▸ WHAT IS EXPECTED
What lines in the entries hold the string "There"? List them.

Stored entries:

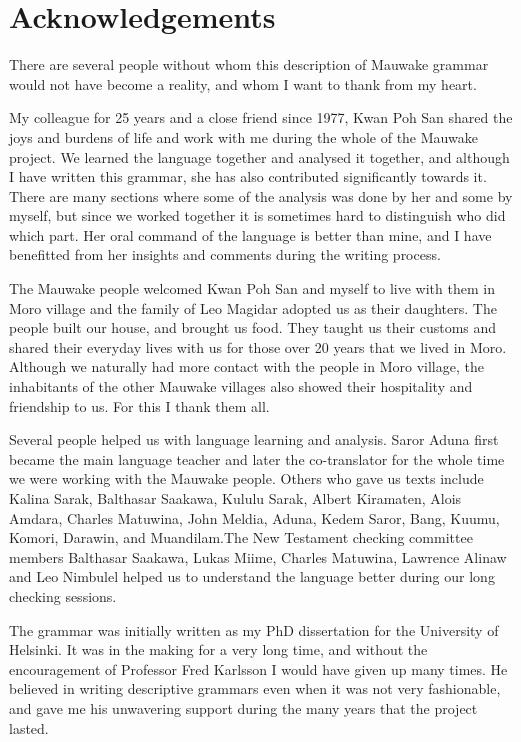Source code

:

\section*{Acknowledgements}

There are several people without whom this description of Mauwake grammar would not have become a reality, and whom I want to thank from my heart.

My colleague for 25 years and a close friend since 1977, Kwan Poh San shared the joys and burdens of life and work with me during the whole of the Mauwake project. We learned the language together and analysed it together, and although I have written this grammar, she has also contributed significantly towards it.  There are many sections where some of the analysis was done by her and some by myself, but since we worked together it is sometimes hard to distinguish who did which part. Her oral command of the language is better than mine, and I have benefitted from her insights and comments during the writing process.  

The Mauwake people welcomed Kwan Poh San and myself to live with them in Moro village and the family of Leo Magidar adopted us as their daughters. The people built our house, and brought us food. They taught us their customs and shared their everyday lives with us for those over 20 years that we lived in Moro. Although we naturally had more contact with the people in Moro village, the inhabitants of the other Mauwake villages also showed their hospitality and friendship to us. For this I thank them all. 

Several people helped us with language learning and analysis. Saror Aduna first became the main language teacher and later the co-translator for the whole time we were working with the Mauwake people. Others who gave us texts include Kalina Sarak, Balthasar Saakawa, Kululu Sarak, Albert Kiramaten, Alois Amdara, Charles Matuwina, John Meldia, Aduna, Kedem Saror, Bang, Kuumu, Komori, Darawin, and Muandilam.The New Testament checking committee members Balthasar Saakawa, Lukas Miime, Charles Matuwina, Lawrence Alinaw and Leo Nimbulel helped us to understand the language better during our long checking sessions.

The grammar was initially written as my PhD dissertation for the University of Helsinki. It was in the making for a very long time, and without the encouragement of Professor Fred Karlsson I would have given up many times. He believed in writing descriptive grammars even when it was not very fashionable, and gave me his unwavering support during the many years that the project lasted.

▸ ANSWER FOR THE TASK
There are several people without whom this description of Mauwake grammar would not have become a reality, and whom I want to thank from my heart.
My colleague for 25 years and a close friend since 1977, Kwan Poh San shared the joys and burdens of life and work with me during the whole of the Mauwake project. We learned the language together and analysed it together, and although I have written this grammar, she has also contributed significantly towards it.  There are many sections where some of the analysis was done by her and some by myself, but since we worked together it is sometimes hard to distinguish who did which part. Her oral command of the language is better than mine, and I have benefitted from her insights and comments during the writing process.  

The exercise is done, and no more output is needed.